Goal of the exercise: From the entries that follow, copy every line with the word "module".

Rendered images with source text
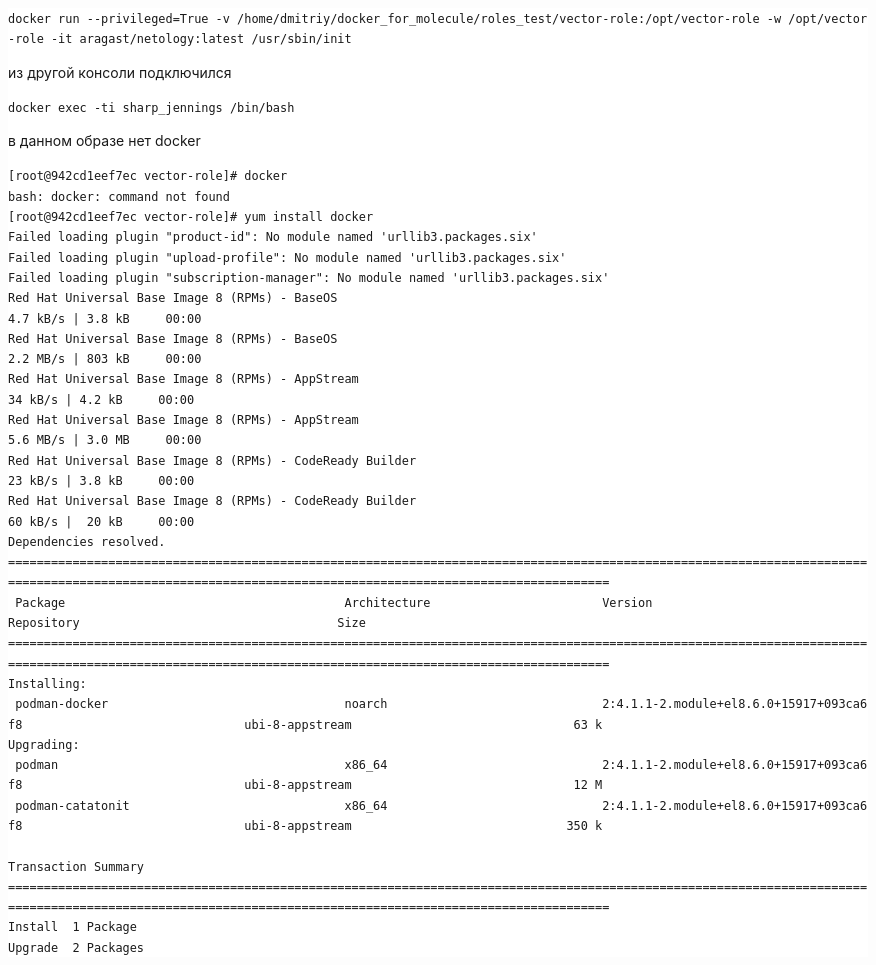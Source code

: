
 ```shell
docker run --privileged=True -v /home/dmitriy/docker_for_molecule/roles_test/vector-role:/opt/vector-role -w /opt/vector-role -it aragast/netology:latest /usr/sbin/init
```
из другой консоли подключился

```shell
docker exec -ti sharp_jennings /bin/bash
```

в данном образе нет docker
```shell
[root@942cd1eef7ec vector-role]# docker
bash: docker: command not found
[root@942cd1eef7ec vector-role]# yum install docker
Failed loading plugin "product-id": No module named 'urllib3.packages.six'
Failed loading plugin "upload-profile": No module named 'urllib3.packages.six'
Failed loading plugin "subscription-manager": No module named 'urllib3.packages.six'
Red Hat Universal Base Image 8 (RPMs) - BaseOS                                                                                                                              4.7 kB/s | 3.8 kB     00:00    
Red Hat Universal Base Image 8 (RPMs) - BaseOS                                                                                                                              2.2 MB/s | 803 kB     00:00    
Red Hat Universal Base Image 8 (RPMs) - AppStream                                                                                                                            34 kB/s | 4.2 kB     00:00    
Red Hat Universal Base Image 8 (RPMs) - AppStream                                                                                                                           5.6 MB/s | 3.0 MB     00:00    
Red Hat Universal Base Image 8 (RPMs) - CodeReady Builder                                                                                                                    23 kB/s | 3.8 kB     00:00    
Red Hat Universal Base Image 8 (RPMs) - CodeReady Builder                                                                                                                    60 kB/s |  20 kB     00:00    
Dependencies resolved.
============================================================================================================================================================================================================
 Package                                       Architecture                        Version                                                               Repository                                    Size
============================================================================================================================================================================================================
Installing:
 podman-docker                                 noarch                              2:4.1.1-2.module+el8.6.0+15917+093ca6f8                               ubi-8-appstream                               63 k
Upgrading:
 podman                                        x86_64                              2:4.1.1-2.module+el8.6.0+15917+093ca6f8                               ubi-8-appstream                               12 M
 podman-catatonit                              x86_64                              2:4.1.1-2.module+el8.6.0+15917+093ca6f8                               ubi-8-appstream                              350 k

Transaction Summary
============================================================================================================================================================================================================
Install  1 Package
Upgrade  2 Packages

```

Solution to this exercise:
Failed loading plugin "product-id": No module named 'urllib3.packages.six'
Failed loading plugin "upload-profile": No module named 'urllib3.packages.six'
Failed loading plugin "subscription-manager": No module named 'urllib3.packages.six'
 podman-docker                                 noarch                              2:4.1.1-2.module+el8.6.0+15917+093ca6f8                               ubi-8-appstream                               63 k
 podman                                        x86_64                              2:4.1.1-2.module+el8.6.0+15917+093ca6f8                               ubi-8-appstream                               12 M
 podman-catatonit                              x86_64                              2:4.1.1-2.module+el8.6.0+15917+093ca6f8                               ubi-8-appstream                              350 k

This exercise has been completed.